Dari sini kita dapat mengerti bahwa prasangka terhadap seseorang yang ada di sekitar kita adalah suatu hal yang dapat menimbulkan perbuatan ghibah terhadap orang tersebut dan kita telah melakukan perbuatan lidah yang sangat dibenci oleh Allah dan RasulNya. Keburukan dari prasangka juga dapat mempengaruhi perasaan kita, sehingga kita akan selalu merasa was-was dan ragu terhadap apa yang ada pada kita dan lingkungan.[3]
Dalam hadist lain, Rasulullah SAW bersabda, “Dari Abu Hurairah. ra, bahwasanya Rasulullah Saw bersabda: ”Tahukah kamu apa ghibah itu?” Para sahabat menjawab: ”Allah dan Rasul-Nya lebih mengetahui”. Nabi bersabda: ”Kamu menyampaikan sesuatu yang tidak disukai oleh saudaramu”. Lalu Rasul ditanya: ”Bagaimana jika yang saya sampaikan itu merupakan (kenyataan) yang terjadi pada diri saudaraku itu?” Nabi Saw bersabda: ”Jika yang kamu sampaikan itu benar terjadi pada saudaramu, berarti kamu telah menggunjingnya. Jika tidak terjadi pada dirinya, berarti kamu telah berbuat dusta kepadanya”. (HR. Muslim, Abu Dawud dan Tirmidzi).
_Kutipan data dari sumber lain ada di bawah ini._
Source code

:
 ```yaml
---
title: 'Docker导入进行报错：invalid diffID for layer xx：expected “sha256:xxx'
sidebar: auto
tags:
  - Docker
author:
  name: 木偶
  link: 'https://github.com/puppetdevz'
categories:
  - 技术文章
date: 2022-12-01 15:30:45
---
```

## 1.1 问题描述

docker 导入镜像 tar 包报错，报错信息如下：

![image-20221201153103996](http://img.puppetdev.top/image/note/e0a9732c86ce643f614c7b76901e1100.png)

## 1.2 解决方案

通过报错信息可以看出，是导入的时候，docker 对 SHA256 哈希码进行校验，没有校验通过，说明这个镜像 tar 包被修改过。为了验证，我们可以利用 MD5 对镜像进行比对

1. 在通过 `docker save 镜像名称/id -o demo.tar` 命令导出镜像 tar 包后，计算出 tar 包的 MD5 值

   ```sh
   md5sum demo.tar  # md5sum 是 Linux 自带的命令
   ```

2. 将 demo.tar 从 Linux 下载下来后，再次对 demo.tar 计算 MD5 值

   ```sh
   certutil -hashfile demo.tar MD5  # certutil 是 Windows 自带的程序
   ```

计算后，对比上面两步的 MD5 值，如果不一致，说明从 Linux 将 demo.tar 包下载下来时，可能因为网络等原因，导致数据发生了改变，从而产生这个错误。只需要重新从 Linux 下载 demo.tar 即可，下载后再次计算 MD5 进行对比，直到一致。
                                 3.         Contoh Perilaku Ghibah
Ghibah adalah membicarakan sesuatu yang terdapat pda orang lain, yang jika sampai kepada dia tidak akan menyukainya. Pembicaraan itu misalnya :
a)      Pembicaraan yang berkenaan dengan Keburukan/ kekurangan tubuhnya, misalnya menyebutkan bahwa orang itu penglihatannya rabun, kepalanya juling, kepalanya botak atau sifat-sifat lain yang sekiranya tidak disukai untuk dibicarakan.
b)      Pembicaraan yang berkenaan dengan keturunan, misalnya menyebutkan bahwa seorang yang fasik, seorang yang struktur sosialnya rendah atau sebutan-sebutan lainnya yang tidak disukai jika dibicarakan.
c)      Pembicaraan yang berkenaan dengan akhlak, misalnya menyebutkan orang itu kikir, congkak, sombong, atau sifat lain yang tidak disukai jika dibicarakan.
d)     Pembicaraan yang berkenaan dengan masalah agama, misalnya menyebutkan bahwa orang itu pencuri, pendusta, peminum khamar, penghianat, penganiaan atau sebutan-sebutan lain yang tidak suka dibicarakan.
e)      Pembicaraan yang berkenaan dengan urusan dunia, misalnya menyebutkan  bahwa orang itu berbudi pekerti rendah, menganggap remeh orang lain, tidak pernah menganggap hak orang lain pada dirinya, dan sebutan-sebutan lain yang tidak disukai jika dibicarakan[4]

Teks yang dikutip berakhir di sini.